Exercise aim:
With the pictures set aside, return the lines below exactly, beginning at the first and ending at the line containing "1. ✅ **Proceed".

++++ The data

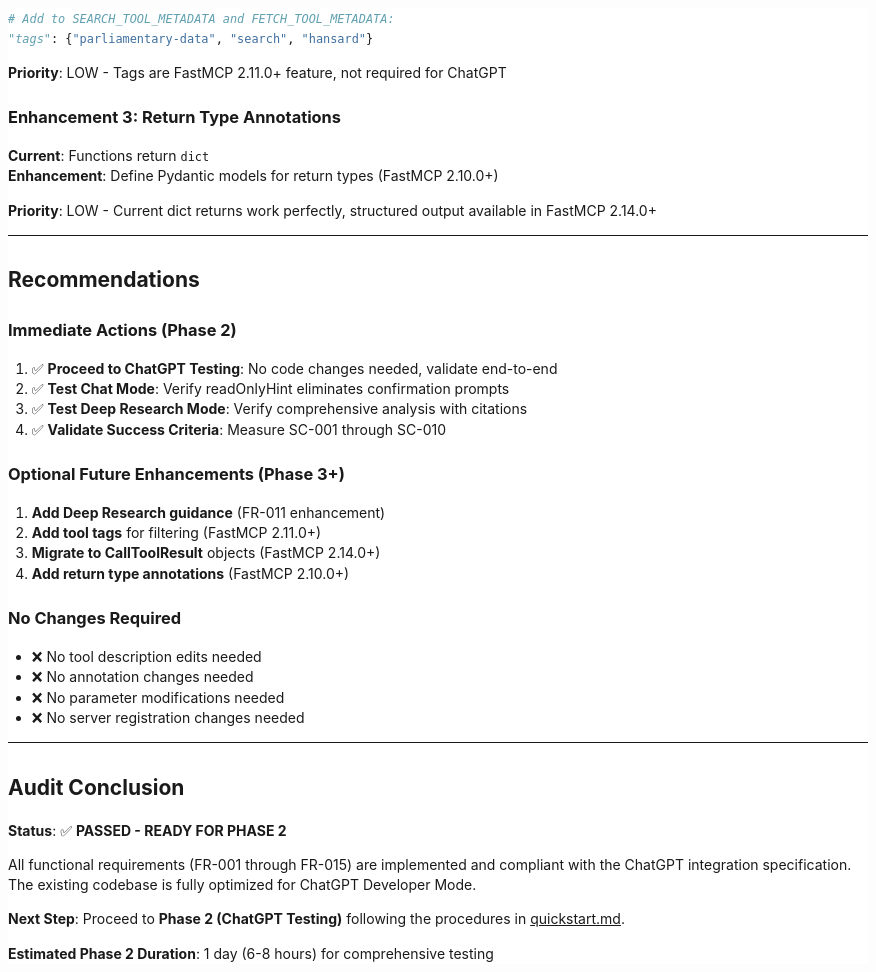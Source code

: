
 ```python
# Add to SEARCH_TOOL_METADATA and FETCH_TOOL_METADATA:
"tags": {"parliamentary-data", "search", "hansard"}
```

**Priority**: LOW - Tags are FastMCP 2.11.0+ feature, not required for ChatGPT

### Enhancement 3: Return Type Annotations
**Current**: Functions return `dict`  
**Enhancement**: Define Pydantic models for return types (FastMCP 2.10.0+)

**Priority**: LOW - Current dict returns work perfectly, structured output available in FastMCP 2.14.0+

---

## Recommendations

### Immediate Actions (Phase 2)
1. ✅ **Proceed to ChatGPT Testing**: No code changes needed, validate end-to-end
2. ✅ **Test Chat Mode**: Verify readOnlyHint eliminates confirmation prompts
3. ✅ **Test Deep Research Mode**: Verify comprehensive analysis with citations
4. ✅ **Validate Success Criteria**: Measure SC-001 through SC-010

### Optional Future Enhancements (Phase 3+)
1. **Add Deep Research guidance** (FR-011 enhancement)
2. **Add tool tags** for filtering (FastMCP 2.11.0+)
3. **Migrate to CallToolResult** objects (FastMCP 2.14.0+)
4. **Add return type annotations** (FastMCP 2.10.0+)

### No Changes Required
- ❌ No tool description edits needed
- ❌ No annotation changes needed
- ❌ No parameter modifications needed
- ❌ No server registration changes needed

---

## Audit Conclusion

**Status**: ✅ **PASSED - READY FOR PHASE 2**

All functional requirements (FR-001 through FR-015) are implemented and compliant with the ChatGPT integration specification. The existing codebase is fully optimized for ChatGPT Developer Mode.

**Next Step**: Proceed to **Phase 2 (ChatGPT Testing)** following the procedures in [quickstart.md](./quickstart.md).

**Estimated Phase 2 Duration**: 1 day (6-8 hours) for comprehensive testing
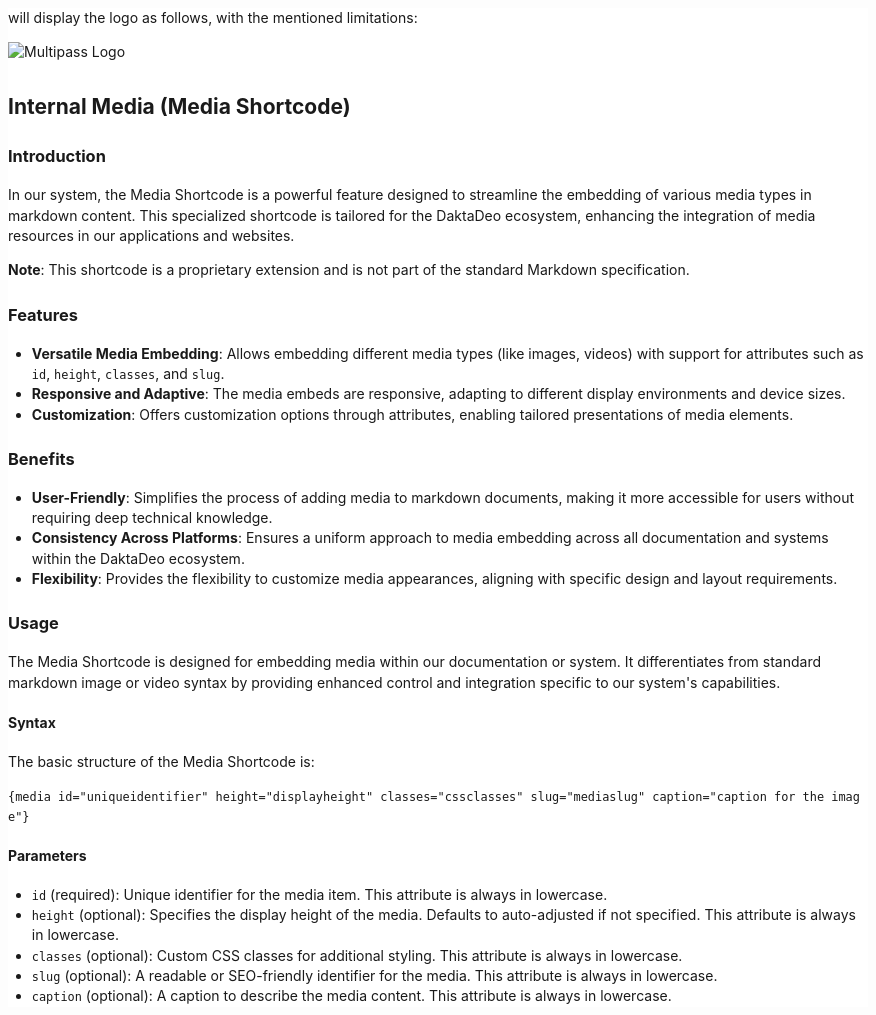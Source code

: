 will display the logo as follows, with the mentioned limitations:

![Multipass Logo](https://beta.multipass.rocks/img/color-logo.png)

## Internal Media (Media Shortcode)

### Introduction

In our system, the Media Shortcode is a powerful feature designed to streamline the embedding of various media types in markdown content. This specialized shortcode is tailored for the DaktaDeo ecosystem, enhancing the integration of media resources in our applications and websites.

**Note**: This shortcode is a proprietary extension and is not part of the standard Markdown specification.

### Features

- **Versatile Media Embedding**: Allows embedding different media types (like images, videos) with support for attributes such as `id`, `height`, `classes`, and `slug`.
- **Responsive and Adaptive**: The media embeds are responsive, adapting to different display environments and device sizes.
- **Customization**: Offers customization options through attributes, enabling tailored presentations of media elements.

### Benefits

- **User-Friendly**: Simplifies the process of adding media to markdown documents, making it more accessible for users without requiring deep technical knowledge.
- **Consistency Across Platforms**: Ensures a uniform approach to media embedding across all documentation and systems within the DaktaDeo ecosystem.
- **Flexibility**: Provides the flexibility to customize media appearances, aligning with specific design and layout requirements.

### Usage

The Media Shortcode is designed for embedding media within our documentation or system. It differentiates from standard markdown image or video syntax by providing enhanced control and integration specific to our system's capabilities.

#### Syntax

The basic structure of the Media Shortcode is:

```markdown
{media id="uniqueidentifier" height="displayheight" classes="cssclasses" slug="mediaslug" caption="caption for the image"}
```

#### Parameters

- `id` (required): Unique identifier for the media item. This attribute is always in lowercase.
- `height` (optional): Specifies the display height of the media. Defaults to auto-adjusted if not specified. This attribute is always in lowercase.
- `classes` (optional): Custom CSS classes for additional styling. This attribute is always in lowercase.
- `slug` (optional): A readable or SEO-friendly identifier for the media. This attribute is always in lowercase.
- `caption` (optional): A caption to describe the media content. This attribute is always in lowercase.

++++++++

Task response:
Source code

:
 ```python
# Add to SEARCH_TOOL_METADATA and FETCH_TOOL_METADATA:
"tags": {"parliamentary-data", "search", "hansard"}
```

**Priority**: LOW - Tags are FastMCP 2.11.0+ feature, not required for ChatGPT

### Enhancement 3: Return Type Annotations
**Current**: Functions return `dict`  
**Enhancement**: Define Pydantic models for return types (FastMCP 2.10.0+)

**Priority**: LOW - Current dict returns work perfectly, structured output available in FastMCP 2.14.0+

---

## Recommendations

### Immediate Actions (Phase 2)
1. ✅ **Proceed to ChatGPT Testing**: No code changes needed, validate end-to-end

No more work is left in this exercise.